Reports suggest Son initially floated investment figures as high as $100 billion during discussions with French officials, indicating the final €75 billion represents a negotiated commitment rather than an opening bid.

Strategic Context and Market Positioning

The France deployment marks SoftBank's first major European data center commitment, expanding beyond its traditional geographic focus in the United States, Japan, and broader Asia. Son specifically cited President Macron's personal commitment to ensuring France's economic success as influential in the decision, despite SoftBank's historical investment concentration elsewhere.

"AI is entering a new era, and the countries that build the infrastructure for this transformation will shape the future of technology, industry and society," Son stated regarding the investment.

This framing aligns with SoftBank's broader AI infrastructure thesis. The group has positioned itself as a primary financier of AI development through its Vision Fund vehicles and direct investments in companies like Arm Holdings, which designs processors used extensively in AI training and inference.

Looking at what this means for the broader market, the commitment signals institutional confidence in sustained AI computing demand beyond current hypergrowth phases. Five gigawatts of capacity suggests SoftBank anticipates AI workloads will continue expanding at rates that justify massive infrastructure pre-positioning, rather than incremental capacity additions matching near-term demand.

We have seen this pattern before, when cloud providers like Amazon and Microsoft built data center capacity years ahead of enterprise migration timelines, betting correctly that application modernization would eventually fill available infrastructure. SoftBank appears to be making a similar forward bet on AI adoption curves.

Technical and Regulatory Implications

The AI-specific designation suggests these facilities will differ from traditional cloud data centers in power distribution, cooling systems, and network architecture. AI training workloads typically require high-bandwidth interconnects between compute nodes, while inference workloads prioritize low-latency connectivity to end users.

France's regulatory environment offers certain advantages for large-scale AI infrastructure deployment, including EU data residency requirements that encourage local processing and the country's substantial nuclear power generation capacity, which provides relatively stable electricity pricing for power-intensive operations.

The partnership with Schneider Electric for manufacturing capabilities also positions the project to benefit from EU industrial policy initiatives promoting local technology production, potentially including subsidies or tax advantages for domestically manufactured infrastructure components.

Market Impact and Competitive Response

The scale of SoftBank's commitment likely pressures other major infrastructure investors to accelerate their own European AI data center plans. Microsoft, Google, and Amazon have announced various European capacity expansions, but none approach the 5 GW scale SoftBank has committed to in a single country.

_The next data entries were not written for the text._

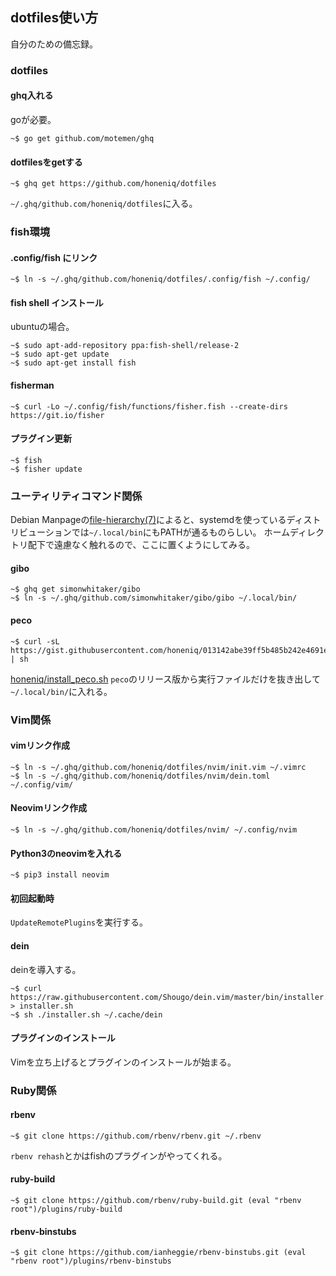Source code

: ## dotfiles使い方

自分のための備忘録。


### dotfiles

#### ghq入れる

goが必要。

```
~$ go get github.com/motemen/ghq
```

#### dotfilesをgetする

```
~$ ghq get https://github.com/honeniq/dotfiles
```

``~/.ghq/github.com/honeniq/dotfiles``に入る。


### fish環境 

#### .config/fish にリンク

```
~$ ln -s ~/.ghq/github.com/honeniq/dotfiles/.config/fish ~/.config/
```

#### fish shell インストール

ubuntuの場合。

```
~$ sudo apt-add-repository ppa:fish-shell/release-2
~$ sudo apt-get update
~$ sudo apt-get install fish
```

#### fisherman

```
~$ curl -Lo ~/.config/fish/functions/fisher.fish --create-dirs https://git.io/fisher
```

#### プラグイン更新

```
~$ fish
~$ fisher update
```

### ユーティリティコマンド関係

Debian Manpageの[file-hierarchy(7)](https://manpages.debian.org/jessie/systemd/file-hierarchy.7.en.html)によると、systemdを使っているディストリビューションでは``~/.local/bin``にもPATHが通るものらしい。 
ホームディレクトリ配下で遠慮なく触れるので、ここに置くようにしてみる。

#### gibo

```
~$ ghq get simonwhitaker/gibo
~$ ln -s ~/.ghq/github.com/simonwhitaker/gibo/gibo ~/.local/bin/
```

#### peco

```
~$ curl -sL https://gist.githubusercontent.com/honeniq/013142abe39ff5b485b242e4691ed903/raw/8111c00ba0296634ae516331a240a8fcb8d9cbdd/install_peco.sh | sh
```

[honeniq/install_peco.sh](https://gist.github.com/honeniq/013142abe39ff5b485b242e4691ed903) 
``peco``のリリース版から実行ファイルだけを抜き出して``~/.local/bin/``に入れる。

### Vim関係

#### vimリンク作成

```
~$ ln -s ~/.ghq/github.com/honeniq/dotfiles/nvim/init.vim ~/.vimrc
~$ ln -s ~/.ghq/github.com/honeniq/dotfiles/nvim/dein.toml ~/.config/vim/
```


#### Neovimリンク作成

```
~$ ln -s ~/.ghq/github.com/honeniq/dotfiles/nvim/ ~/.config/nvim
```
#### Python3のneovimを入れる

```
~$ pip3 install neovim
```

#### 初回起動時

``UpdateRemotePlugins``を実行する。


#### dein

deinを導入する。

```
~$ curl https://raw.githubusercontent.com/Shougo/dein.vim/master/bin/installer.sh > installer.sh 
~$ sh ./installer.sh ~/.cache/dein
```

#### プラグインのインストール

Vimを立ち上げるとプラグインのインストールが始まる。


### Ruby関係

#### rbenv

```
~$ git clone https://github.com/rbenv/rbenv.git ~/.rbenv
```

``rbenv rehash``とかはfishのプラグインがやってくれる。

#### ruby-build

```
~$ git clone https://github.com/rbenv/ruby-build.git (eval "rbenv root")/plugins/ruby-build
```

#### rbenv-binstubs

```
~$ git clone https://github.com/ianheggie/rbenv-binstubs.git (eval "rbenv root")/plugins/rbenv-binstubs
```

The investment also represents a significant validation of France's efforts to position itself as a European AI hub, competing with established technology centers in Ireland, the Netherlands, and Nordic countries for hyperscale infrastructure deployments.

For the AI industry more broadly, the commitment provides additional evidence that infrastructure bottlenecks may ease as private capital flows into purpose-built facilities. Current AI development faces constraints from limited access to specialized computing resources, particularly for training large language models and other foundation model architectures.

The broader context here suggests SoftBank views AI infrastructure as a multi-decade investment thesis rather than a near-term opportunity. The 2031 timeline for initial capacity delivery and the massive financial commitment indicate Son and SoftBank believe current AI adoption represents an early phase of a longer transformation cycle, rather than a peak demanding immediate capacity response.